In our latest read, “Testing The Quality Of ChatGPT Responses: A Report From The Field,” @paulmaxwellwalters takes us through a hands-on exploration of assessing AI grading systems. This article gives a practical perspective on evaluating Large Language Models (LLMs) like GPT-3.5 and GPT-4, focusing on their ability to grade student assignments accurately and effectively.

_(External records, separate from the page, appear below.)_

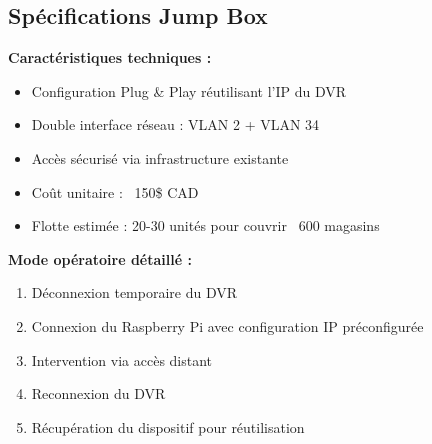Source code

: \documentclass{dollarama}
\begin{document}
\begin{dollaramaappendix}
\section{Spécifications Jump Box}
\textbf{Caractéristiques techniques :}
\begin{itemize}
\item Configuration Plug \& Play réutilisant l'IP du DVR
\item Double interface réseau : VLAN 2 + VLAN 34
\item Accès sécurisé via infrastructure existante
\item Coût unitaire : ~150\$ CAD
\item Flotte estimée : 20-30 unités pour couvrir ~600 magasins
\end{itemize}

\textbf{Mode opératoire détaillé :}
\begin{enumerate}
\item Déconnexion temporaire du DVR
\item Connexion du Raspberry Pi avec configuration IP préconfigurée
\item Intervention via accès distant
\item Reconnexion du DVR
\item Récupération du dispositif pour réutilisation
\end{enumerate}
\end{dollaramaappendix}
\end{document}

The piece shares insights into setting up tests, measuring accuracy, relevance, and providing feedback. It’s a must-read for anyone looking to understand how to gauge LLM performance in real-world applications.
Have you got any thoughts on how this could apply to your work with evaluating AI responses? Perhaps you’ve got you’re own strategies and experiences to share. The more insights shared, the better; you can help shape other’s approaches to LLM evaluation.
like anything we need to separate out the response into it’s component parts, the “generative part” needs separating from the data-aggregation/generalization part, and the truthiness component becomes easier to test for at that point. How you do that separating is a job for the implementation to expose as metadata. Basically don’t test the entire thing, break it down?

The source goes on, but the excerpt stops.